The works here tell a story—a narrative that reflects Bordo’s life, interests, work process, and the history of that process—though the installation nicely sidesteps a feeling of retrospect as chronology is averted, and equality between works is strengthened. Untitled (1988), comprising a gridded area of blue traversed by lines and dashes, loosely renders a detail from a map with what appear to be available routes. On either side of the blue area are outcrops of land in ochre. The tone of the painting is optimistic and bright, either searching or recalling, as in journeys made or journeys anticipated. With paint applied in a sensuous way, its horizontal and vertical lines—brushed freely across the surface—anticipates formal aspects that reoccur frequently in later paintings.

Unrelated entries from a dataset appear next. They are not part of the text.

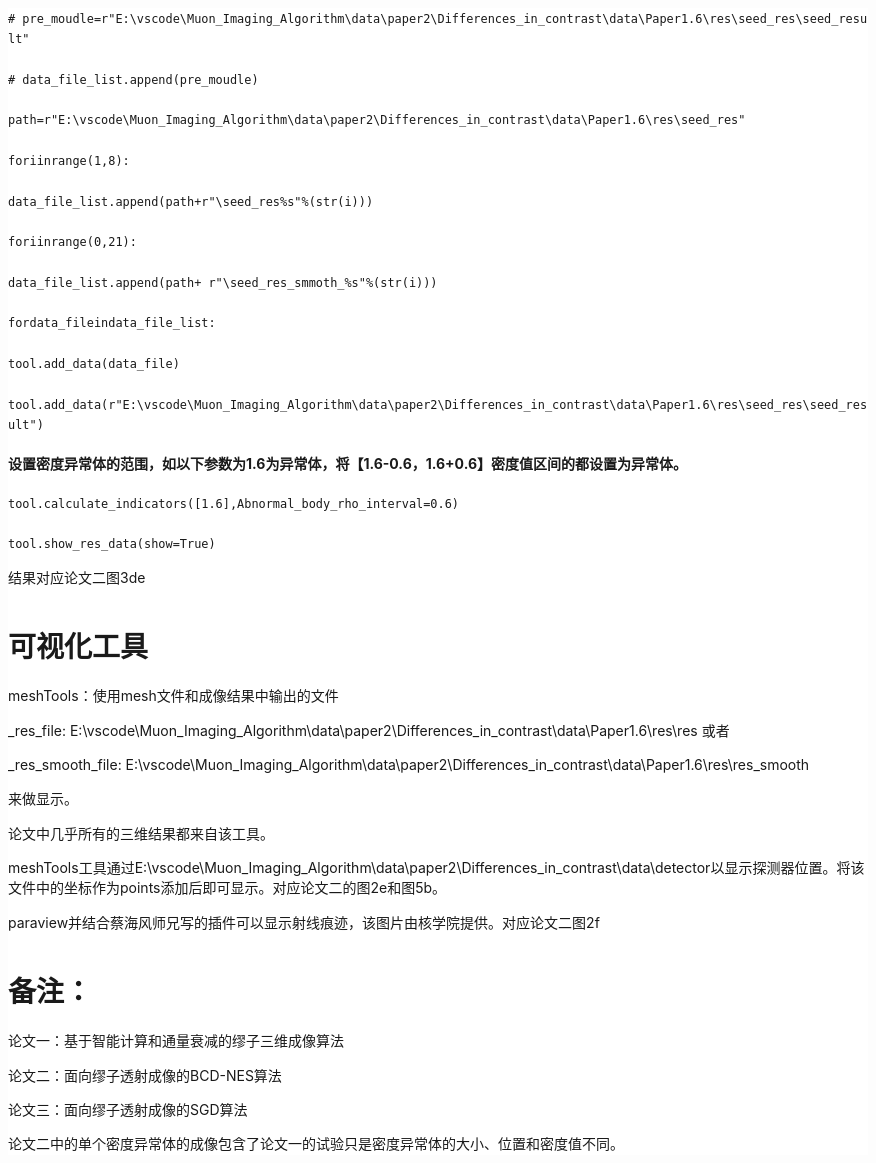    # pre_moudle=r"E:\vscode\Muon_Imaging_Algorithm\data\paper2\Differences_in_contrast\data\Paper1.6\res\seed_res\seed_result"

    # data_file_list.append(pre_moudle)

    path=r"E:\vscode\Muon_Imaging_Algorithm\data\paper2\Differences_in_contrast\data\Paper1.6\res\seed_res"

    foriinrange(1,8):

    data_file_list.append(path+r"\seed_res%s"%(str(i)))

    foriinrange(0,21):

    data_file_list.append(path+ r"\seed_res_smmoth_%s"%(str(i)))

    fordata_fileindata_file_list:

    tool.add_data(data_file)

    tool.add_data(r"E:\vscode\Muon_Imaging_Algorithm\data\paper2\Differences_in_contrast\data\Paper1.6\res\seed_res\seed_result")

#### 设置密度异常体的范围，如以下参数为1.6为异常体，将【1.6-0.6，1.6+0.6】密度值区间的都设置为异常体。

    tool.calculate_indicators([1.6],Abnormal_body_rho_interval=0.6)

    tool.show_res_data(show=True)

结果对应论文二图3de

# 可视化工具

meshTools：使用mesh文件和成像结果中输出的文件

  _res_file: E:\vscode\Muon_Imaging_Algorithm\data\paper2\Differences_in_contrast\data\Paper1.6\res\res 或者

  _res_smooth_file: E:\vscode\Muon_Imaging_Algorithm\data\paper2\Differences_in_contrast\data\Paper1.6\res\res_smooth

来做显示。

论文中几乎所有的三维结果都来自该工具。

meshTools工具通过E:\vscode\Muon_Imaging_Algorithm\data\paper2\Differences_in_contrast\data\detector以显示探测器位置。将该文件中的坐标作为points添加后即可显示。对应论文二的图2e和图5b。

paraview并结合蔡海风师兄写的插件可以显示射线痕迹，该图片由核学院提供。对应论文二图2f

# 备注：

论文一：基于智能计算和通量衰减的缪子三维成像算法

论文二：面向缪子透射成像的BCD-NES算法

论文三：面向缪子透射成像的SGD算法


论文二中的单个密度异常体的成像包含了论文一的试验只是密度异常体的大小、位置和密度值不同。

Back Flip (2013) depicts a view up a sloped terrain, to the top of a roadside embankment or a pile of dirt, where the back of a road sign is visible (we can presume having driven past just moments before). The painting is economical; the earth, vegetation, and sign are depicted in an unfussy way, with obvious pleasure in each brushstroke. The simple palette of brown and green—the sky is also the same color as the vegetation—is direct pictorially, and succinct. As much as this is satisfying, a dark emotional tone invades the painting—perhaps it is longing, a desire to return, or a stray thought, like fleeting regret. Like other more recent paintings, this work tends away from lyricism without dispensing entirely of visual and tactile pleasure.
Creek (2008) and Wacko (2012) both evince a physical quality of thickly applied and manipulated paint with a reduced illumination, together with resonant, rather than bright, color. Again, they are not joyful so much as sensuous and ambivalent paintings. The space created is complex with overlaps, splits, and changes of scale in both shape and mark.
The three paintings from this year—all smaller in size and similar in configuration—take a different direction. They recall Barnet Newman’s centralized “zip” in Onement 1 (1949). One of them, Snowed (2017), is as its title implies a predominantly white and pale gray painting. Within its centered vertical band of darker grey—seemingly revealed by scraping away the paler layers on top—is an orange mark, a quick dab or swipe of paint. The reference could be a tree marked for felling.
The environment and man’s place in it, ecology and its shared future, travel and our experience of passing through landscapes, reverberate throughout Bordo’s paintings. The way ahead may be ominous—climate change and political polarity are but two examples—though pleasure and sensuality are not to be discounted, and paintings like these are certainly a place that this can be found.